Fox Determines Disney Deal Has Less Regulatory Risk Than Comcast Deal

Disney raising it's offer to 21st Century Fox is a big factor in Fox's recent decision to accept [...]

Disney raising it's offer to 21st Century Fox is a big factor in Fox's recent decision to accept Disney's offer, but it also comes down to other issues with a Comcast deal.

Fox's management team and lawyers at Cleary Gottlieb Steen & Hamilton LLP reviewed Disney's updated offer earlier this month and determined that a deal with the Walt Disney Company has less antitrust risk than a deal with Comcast Corp (via Bloomberg).

"While a potential Disney transaction was likely to receive required regulatory approvals and ultimately be consummated, a strategic transaction with Comcast continued to carry higher regulatory risk," according to a registration statement filed with the U.S. Securities and Exchange Commission. That could lead "to the possibility of significant delay in the receipt of merger consideration as well as the risk of an inability to consummate the transactions."

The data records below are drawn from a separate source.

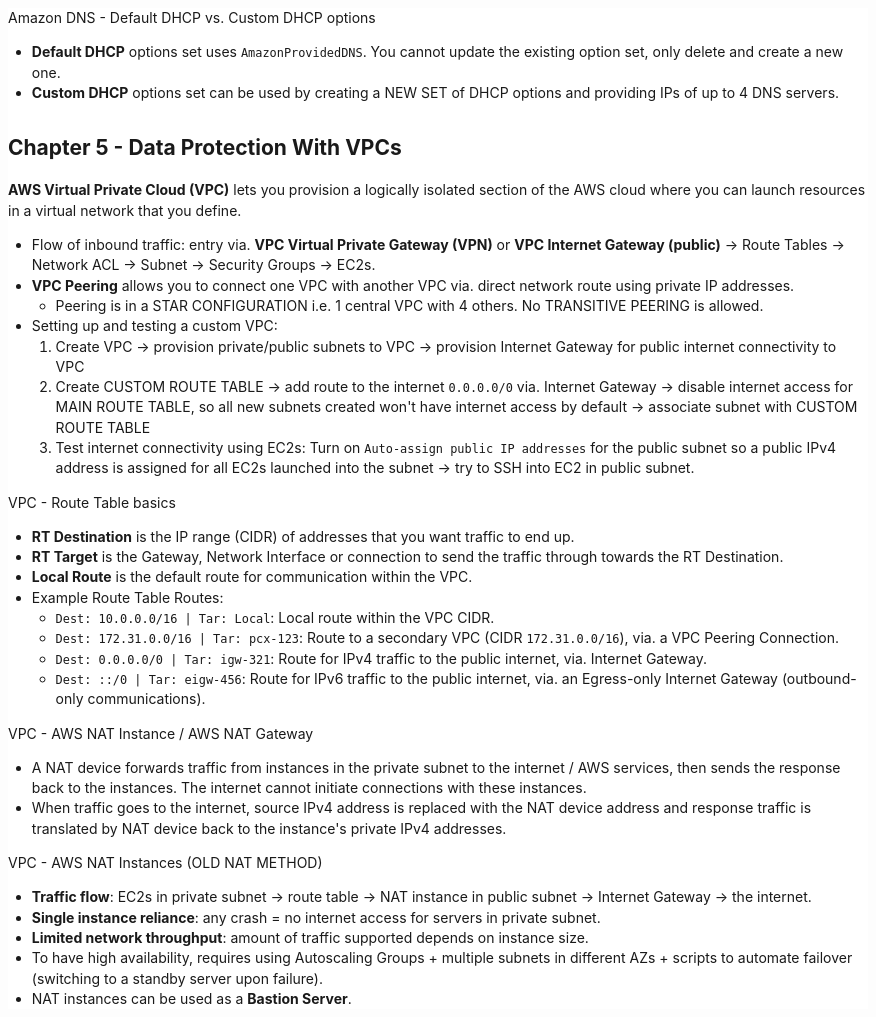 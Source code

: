 Amazon DNS - Default DHCP vs. Custom DHCP options
* __Default DHCP__ options set uses `AmazonProvidedDNS`. You cannot update the existing option set, only delete and create a new one.
* __Custom DHCP__ options set can be used by creating a NEW SET of DHCP options and providing IPs of up to 4 DNS servers.


## Chapter 5 - Data Protection With VPCs

__AWS Virtual Private Cloud (VPC)__ lets you provision a logically isolated section of the AWS cloud where you can launch resources in a virtual network that you define.
* Flow of inbound traffic: entry via. __VPC Virtual Private Gateway (VPN)__ or __VPC Internet Gateway (public)__ -> Route Tables -> Network ACL -> Subnet -> Security Groups -> EC2s.
* __VPC Peering__ allows you to connect one VPC with another VPC via. direct network route using private IP addresses.
	* Peering is in a STAR CONFIGURATION i.e. 1 central VPC with 4 others. No TRANSITIVE PEERING is allowed.
* Setting up and testing a custom VPC:
	1. Create VPC -> provision private/public subnets to VPC -> provision Internet Gateway for public internet connectivity to VPC
	2. Create CUSTOM ROUTE TABLE -> add route to the internet `0.0.0.0/0` via. Internet Gateway -> disable internet access for MAIN ROUTE TABLE, so all new subnets created won't have internet access by default -> associate subnet with CUSTOM ROUTE TABLE
	3. Test internet connectivity using EC2s: Turn on `Auto-assign public IP addresses` for the public subnet so a public IPv4 address is assigned for all EC2s launched into the subnet -> try to SSH into EC2 in public subnet.

VPC - Route Table basics
* __RT Destination__ is the IP range (CIDR) of addresses that you want traffic to end up.
* __RT Target__ is the Gateway, Network Interface or connection to send the traffic through towards the RT Destination.
* __Local Route__ is the default route for communication within the VPC.
* Example Route Table Routes:
	* `Dest: 10.0.0.0/16 | Tar: Local`: Local route within the VPC CIDR.
	* `Dest: 172.31.0.0/16 | Tar: pcx-123`: Route to a secondary VPC (CIDR `172.31.0.0/16`), via. a VPC Peering Connection.
	* `Dest: 0.0.0.0/0 | Tar: igw-321`: Route for IPv4 traffic to the public internet, via. Internet Gateway.
	* `Dest: ::/0 | Tar: eigw-456`: Route for IPv6 traffic to the public internet, via. an Egress-only Internet Gateway (outbound-only communications).

VPC - AWS NAT Instance / AWS NAT Gateway
* A NAT device forwards traffic from instances in the private subnet to the internet / AWS services, then sends the response back to the instances. The internet cannot initiate connections with these instances.
* When traffic goes to the internet, source IPv4 address is replaced with the NAT device address and response traffic is translated by NAT device back to the instance's private IPv4 addresses.

VPC - AWS NAT Instances (OLD NAT METHOD)
* __Traffic flow__: EC2s in private subnet -> route table -> NAT instance in public subnet -> Internet Gateway -> the internet.
* __Single instance reliance__: any crash = no internet access for servers in private subnet.
* __Limited network throughput__: amount of traffic supported depends on instance size.
* To have high availability, requires using Autoscaling Groups + multiple subnets in different AZs + scripts to automate failover (switching to a standby server upon failure).
* NAT instances can be used as a __Bastion Server__.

The Fox board agreed to accept Disney's new deal, which pays out $71.3 billion to purchase the assets from 21st Century Fox. During their review of the deal that acceptance came down to eight factors, one of which was the U.S. Department of Justice's "apparent sensitivity to the potential anti-competitive effects of vertical integration" according to Fox's filing.

Comcast made the sizable bid for the Fox assets after the Department of Justice's case against the AT&T Time Warner merger didn't hold up, but Fox doesn't attribute that to the deal being in the all-clear necessarily. In the filing Fox indicates the Justice Department's case fell apart due to lack of evidence, not as a matter of law.

Fox also considered Comcast's market share and presence in broadband, as well as what a potential deal could do to Comcast's sports networks, which would be competing with Fox's sports division. They also cited that Comcast wasn't offering enhanced protections to take care of the regulatory risk, though they did add that Comcast's offer in that regard was better than their previous one.

"A strategic transaction with Comcast would be subject to a greater degree of regulatory uncertainty, including the possibility of an outright prohibition and a higher risk of divestitures and delay to closing," Fox said. "A transaction with Comcast, given its asset mix, raised a significantly more difficult set of regulatory issues than a transaction with Disney."

Both deals were considered after Disney CEO Bob Iger presented Disney's new offer on June 19. The very next day Fox's board presented the key points of each and took a vote, where Disney won out in the end.